FIGURE 6.

The effect of the CHCHD2 p.T61I mutation on iPSCs‐derived DA neurons. (A) Confocal images of iPSCs‐derived DA neurons with antibodies against TH (green) and βIII‐tubulin (red), and quantification of the numbers of TH⁺ and βIII‐tubulin ⁺ neurons. Scale bars:100 μm. (B) Electron micrographs taken in the DA neurons and quantification of abnormal mitochondria. The asterisk highlights the abnormal structure in the mitochondria.

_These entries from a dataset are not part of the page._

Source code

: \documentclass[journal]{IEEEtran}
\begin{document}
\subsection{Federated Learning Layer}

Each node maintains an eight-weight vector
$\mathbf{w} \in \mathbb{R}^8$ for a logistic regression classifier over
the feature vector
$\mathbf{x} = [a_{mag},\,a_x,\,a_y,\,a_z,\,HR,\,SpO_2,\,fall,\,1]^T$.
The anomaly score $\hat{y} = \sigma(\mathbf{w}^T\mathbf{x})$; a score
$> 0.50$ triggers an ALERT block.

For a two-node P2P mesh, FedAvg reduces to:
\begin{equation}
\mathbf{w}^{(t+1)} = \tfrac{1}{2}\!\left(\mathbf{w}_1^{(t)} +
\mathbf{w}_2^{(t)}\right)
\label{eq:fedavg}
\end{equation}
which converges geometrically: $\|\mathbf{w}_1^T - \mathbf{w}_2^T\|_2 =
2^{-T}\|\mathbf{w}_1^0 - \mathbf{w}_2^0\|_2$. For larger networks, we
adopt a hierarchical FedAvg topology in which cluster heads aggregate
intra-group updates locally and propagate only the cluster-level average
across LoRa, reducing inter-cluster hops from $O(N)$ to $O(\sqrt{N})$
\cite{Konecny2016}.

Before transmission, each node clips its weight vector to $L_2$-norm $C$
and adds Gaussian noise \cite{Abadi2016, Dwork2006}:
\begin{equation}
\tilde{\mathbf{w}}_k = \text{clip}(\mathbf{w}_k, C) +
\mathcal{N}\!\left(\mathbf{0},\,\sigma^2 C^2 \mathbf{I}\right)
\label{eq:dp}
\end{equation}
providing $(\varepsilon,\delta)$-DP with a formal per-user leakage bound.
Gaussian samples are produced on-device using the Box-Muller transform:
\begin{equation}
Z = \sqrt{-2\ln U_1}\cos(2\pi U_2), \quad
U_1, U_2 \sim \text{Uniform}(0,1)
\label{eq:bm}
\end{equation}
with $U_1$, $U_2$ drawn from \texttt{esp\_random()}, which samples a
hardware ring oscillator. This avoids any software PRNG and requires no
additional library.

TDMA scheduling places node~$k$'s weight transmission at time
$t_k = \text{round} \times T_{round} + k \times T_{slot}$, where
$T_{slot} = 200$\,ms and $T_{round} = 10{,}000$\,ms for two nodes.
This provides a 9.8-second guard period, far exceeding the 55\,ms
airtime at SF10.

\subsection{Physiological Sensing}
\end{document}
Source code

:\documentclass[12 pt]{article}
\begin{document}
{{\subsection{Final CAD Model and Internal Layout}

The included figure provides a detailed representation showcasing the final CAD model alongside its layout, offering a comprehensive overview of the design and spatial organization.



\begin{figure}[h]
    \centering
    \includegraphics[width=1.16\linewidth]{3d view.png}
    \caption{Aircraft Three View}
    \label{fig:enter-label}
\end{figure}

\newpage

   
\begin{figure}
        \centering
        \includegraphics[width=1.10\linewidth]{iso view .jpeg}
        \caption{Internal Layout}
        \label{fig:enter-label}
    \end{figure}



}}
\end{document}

Scale bars: 100 nm. (C) Mitochondrial OCR in control and CHCHD2 p.T61I mutant DA progenitors (mDAPs) were measured by using Seahorse‐based analysis (n = 4–5 per genotype). (D–G) Basal respiration (D), maximal respiration (E), ATP production (F), and spare respiration capacity of cell lines (G) (n = 4–5 per genotype). (H) Representative western blot image of proteins in the DA neurons and quantification of intensities of proteins, relative to β‐tubulin expression. (I) KEGG pathway analysis of down‐regulated genes in IDE‐siRNA group. (J) Differentially expressed genes in IDE‐siRNA group involved in HD, AD, and PD KEGG pathways. Data are indicated as the mean ± SEM of three independent experiments. Student's t‐test with Benjamini–Hochberg correction were performed. *, **, and *** correspond to p < 0.05, 0.01, and 0.001, respectively. ns, not significant.